=== Input data ===
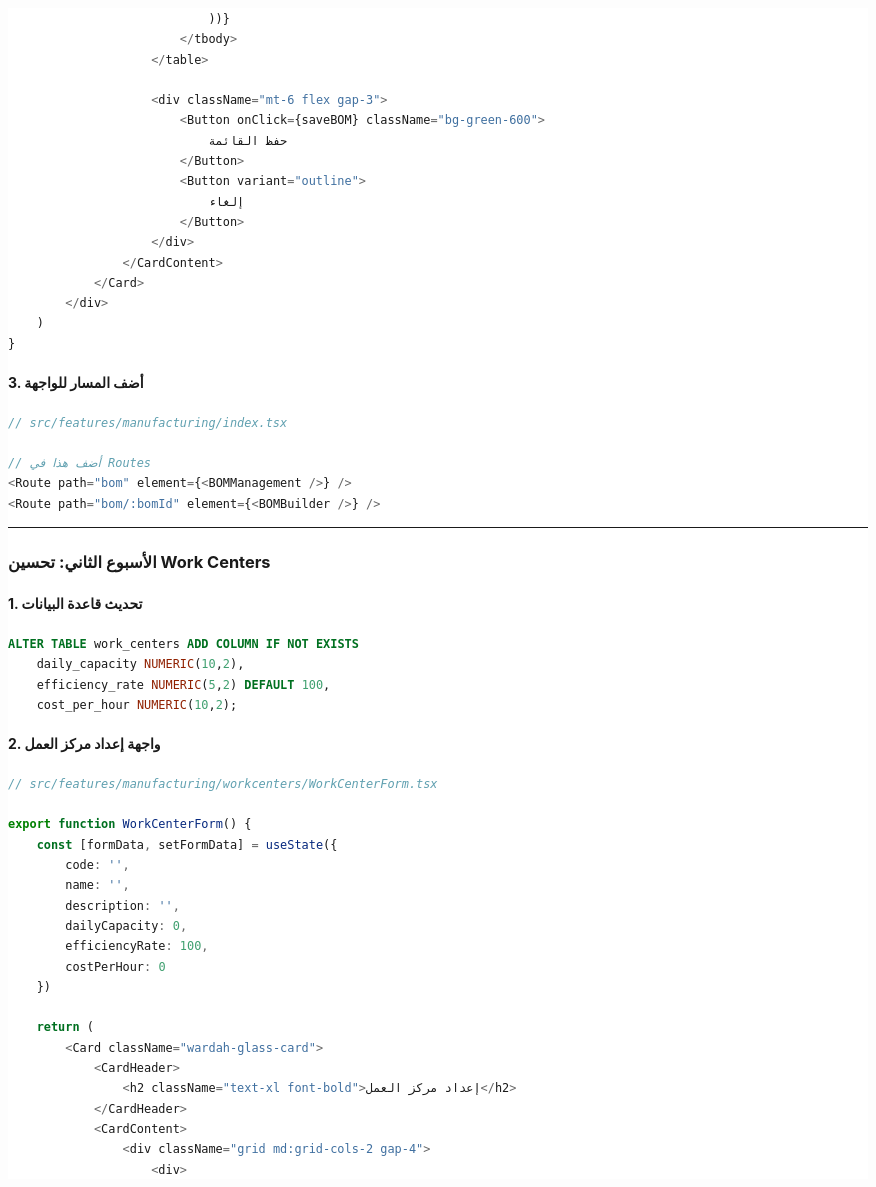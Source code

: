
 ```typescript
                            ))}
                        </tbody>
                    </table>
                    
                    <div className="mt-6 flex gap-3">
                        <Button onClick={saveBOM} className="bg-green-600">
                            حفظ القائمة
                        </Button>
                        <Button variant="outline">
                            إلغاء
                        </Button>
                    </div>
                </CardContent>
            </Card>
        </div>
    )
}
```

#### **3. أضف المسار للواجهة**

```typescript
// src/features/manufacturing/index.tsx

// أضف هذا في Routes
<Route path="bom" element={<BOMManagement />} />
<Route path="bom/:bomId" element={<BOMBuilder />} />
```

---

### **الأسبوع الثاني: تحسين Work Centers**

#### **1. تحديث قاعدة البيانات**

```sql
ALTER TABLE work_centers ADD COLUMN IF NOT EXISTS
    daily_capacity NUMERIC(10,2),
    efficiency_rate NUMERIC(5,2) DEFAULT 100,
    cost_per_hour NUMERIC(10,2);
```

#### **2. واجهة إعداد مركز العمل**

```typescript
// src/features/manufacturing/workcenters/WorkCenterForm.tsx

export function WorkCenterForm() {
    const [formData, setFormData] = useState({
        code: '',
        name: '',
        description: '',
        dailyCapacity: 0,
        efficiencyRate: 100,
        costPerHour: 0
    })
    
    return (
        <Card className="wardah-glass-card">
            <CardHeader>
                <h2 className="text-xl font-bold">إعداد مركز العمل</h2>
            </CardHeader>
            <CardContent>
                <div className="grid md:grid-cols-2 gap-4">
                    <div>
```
===
### What the task requires
In the records above, how many lines hold "مركز"? Only the number is wanted.

### Finished task
2